> **Exercise**:
Note each line in the data holding the string "solution" and report it.

> **Extracted data**:
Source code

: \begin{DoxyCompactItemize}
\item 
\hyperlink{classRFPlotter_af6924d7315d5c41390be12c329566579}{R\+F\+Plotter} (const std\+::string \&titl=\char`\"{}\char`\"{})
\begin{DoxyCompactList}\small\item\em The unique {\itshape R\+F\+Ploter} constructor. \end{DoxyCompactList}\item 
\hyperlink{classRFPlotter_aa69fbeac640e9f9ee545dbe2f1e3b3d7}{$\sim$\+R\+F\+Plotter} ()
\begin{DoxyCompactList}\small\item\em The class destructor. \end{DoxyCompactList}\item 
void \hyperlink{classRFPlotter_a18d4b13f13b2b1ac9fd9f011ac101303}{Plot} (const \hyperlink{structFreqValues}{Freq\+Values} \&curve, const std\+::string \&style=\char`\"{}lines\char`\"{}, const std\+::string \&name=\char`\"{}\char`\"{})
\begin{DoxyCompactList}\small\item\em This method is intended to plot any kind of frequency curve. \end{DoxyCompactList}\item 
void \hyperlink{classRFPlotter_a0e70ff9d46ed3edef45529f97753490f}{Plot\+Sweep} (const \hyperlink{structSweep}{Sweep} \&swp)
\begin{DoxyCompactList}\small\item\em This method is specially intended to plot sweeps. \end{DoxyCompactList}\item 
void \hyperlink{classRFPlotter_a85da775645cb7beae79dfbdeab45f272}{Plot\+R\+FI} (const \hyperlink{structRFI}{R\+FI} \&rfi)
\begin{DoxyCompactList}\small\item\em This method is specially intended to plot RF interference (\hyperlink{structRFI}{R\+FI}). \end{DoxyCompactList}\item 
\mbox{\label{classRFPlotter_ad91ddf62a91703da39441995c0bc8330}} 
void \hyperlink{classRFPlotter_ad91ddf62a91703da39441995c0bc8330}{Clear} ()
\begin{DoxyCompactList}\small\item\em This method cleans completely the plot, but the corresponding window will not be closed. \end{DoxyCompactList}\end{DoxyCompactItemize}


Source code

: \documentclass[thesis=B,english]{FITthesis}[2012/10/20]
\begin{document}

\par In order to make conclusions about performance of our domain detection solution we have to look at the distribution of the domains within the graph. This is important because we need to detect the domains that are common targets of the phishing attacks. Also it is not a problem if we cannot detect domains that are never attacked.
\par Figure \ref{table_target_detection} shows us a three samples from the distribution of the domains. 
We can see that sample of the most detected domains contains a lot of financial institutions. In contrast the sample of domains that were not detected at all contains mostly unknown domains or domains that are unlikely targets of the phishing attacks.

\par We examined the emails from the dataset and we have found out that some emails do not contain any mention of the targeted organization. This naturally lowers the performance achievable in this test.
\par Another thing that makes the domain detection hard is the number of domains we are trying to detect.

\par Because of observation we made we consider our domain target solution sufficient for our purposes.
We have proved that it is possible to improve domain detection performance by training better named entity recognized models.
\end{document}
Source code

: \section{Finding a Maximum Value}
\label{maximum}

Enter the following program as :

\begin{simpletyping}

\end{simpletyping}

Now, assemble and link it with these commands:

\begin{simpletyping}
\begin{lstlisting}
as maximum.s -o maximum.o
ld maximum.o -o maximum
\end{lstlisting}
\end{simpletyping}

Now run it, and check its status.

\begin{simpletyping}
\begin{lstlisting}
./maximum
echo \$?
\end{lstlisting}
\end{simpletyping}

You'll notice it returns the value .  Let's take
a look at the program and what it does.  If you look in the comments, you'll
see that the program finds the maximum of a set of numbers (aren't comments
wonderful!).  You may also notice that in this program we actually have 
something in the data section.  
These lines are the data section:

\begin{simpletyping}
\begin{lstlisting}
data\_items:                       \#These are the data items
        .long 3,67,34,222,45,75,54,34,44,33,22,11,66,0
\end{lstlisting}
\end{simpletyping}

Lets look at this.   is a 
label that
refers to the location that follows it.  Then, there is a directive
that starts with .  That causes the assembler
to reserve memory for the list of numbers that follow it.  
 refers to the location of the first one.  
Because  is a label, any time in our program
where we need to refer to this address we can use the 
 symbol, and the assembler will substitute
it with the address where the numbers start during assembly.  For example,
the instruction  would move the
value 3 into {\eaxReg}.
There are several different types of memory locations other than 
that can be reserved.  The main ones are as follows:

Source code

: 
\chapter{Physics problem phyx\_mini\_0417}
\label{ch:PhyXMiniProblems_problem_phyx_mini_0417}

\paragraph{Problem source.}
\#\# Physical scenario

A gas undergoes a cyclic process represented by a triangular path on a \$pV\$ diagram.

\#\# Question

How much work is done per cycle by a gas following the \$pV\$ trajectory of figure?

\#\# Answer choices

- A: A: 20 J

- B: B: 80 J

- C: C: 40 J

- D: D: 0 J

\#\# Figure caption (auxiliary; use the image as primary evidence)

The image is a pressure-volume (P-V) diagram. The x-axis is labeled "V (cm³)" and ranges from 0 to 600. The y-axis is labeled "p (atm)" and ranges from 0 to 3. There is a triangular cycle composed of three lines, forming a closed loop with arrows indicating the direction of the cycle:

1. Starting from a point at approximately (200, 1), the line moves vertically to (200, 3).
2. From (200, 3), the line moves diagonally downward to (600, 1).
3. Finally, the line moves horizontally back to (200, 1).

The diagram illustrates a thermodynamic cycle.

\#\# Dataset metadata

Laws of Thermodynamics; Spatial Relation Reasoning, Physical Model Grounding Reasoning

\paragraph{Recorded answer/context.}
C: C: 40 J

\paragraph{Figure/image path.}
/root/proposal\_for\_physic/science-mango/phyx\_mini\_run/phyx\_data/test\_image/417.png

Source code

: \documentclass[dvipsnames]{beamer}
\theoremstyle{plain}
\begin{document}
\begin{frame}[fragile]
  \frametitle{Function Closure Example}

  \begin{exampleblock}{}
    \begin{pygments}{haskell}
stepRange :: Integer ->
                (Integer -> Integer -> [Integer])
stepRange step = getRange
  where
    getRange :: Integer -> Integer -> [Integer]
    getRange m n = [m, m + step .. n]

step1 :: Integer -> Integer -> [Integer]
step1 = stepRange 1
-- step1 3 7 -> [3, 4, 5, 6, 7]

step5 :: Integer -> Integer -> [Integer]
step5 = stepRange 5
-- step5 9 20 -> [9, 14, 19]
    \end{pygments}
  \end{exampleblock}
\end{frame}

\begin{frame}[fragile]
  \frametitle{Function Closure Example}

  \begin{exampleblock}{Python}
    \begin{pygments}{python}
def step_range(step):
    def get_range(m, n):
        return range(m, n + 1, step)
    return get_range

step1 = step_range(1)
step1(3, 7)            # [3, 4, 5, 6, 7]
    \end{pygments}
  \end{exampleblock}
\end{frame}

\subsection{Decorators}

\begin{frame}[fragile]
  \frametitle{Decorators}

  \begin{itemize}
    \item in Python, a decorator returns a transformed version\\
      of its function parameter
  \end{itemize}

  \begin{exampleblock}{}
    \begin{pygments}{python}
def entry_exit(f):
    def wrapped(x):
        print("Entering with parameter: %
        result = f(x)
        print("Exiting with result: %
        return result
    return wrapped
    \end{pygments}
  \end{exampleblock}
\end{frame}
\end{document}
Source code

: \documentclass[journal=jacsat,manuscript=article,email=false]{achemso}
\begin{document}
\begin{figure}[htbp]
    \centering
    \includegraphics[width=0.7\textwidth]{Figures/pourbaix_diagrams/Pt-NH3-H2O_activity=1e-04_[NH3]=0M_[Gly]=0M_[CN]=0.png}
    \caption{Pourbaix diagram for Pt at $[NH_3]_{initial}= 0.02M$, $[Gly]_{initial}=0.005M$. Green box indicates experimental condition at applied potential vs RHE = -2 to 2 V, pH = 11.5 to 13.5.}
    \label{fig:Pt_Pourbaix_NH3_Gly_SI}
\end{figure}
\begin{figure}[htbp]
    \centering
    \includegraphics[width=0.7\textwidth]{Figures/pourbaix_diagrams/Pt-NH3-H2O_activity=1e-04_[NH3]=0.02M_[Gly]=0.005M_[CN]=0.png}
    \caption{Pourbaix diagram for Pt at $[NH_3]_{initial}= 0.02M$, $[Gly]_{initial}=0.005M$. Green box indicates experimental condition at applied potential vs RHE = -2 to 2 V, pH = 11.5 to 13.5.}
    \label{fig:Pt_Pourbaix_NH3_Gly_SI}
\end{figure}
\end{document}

> **Exercise output**:
\par In order to make conclusions about performance of our domain detection solution we have to look at the distribution of the domains within the graph. This is important because we need to detect the domains that are common targets of the phishing attacks. Also it is not a problem if we cannot detect domains that are never attacked.
\par Because of observation we made we consider our domain target solution sufficient for our purposes.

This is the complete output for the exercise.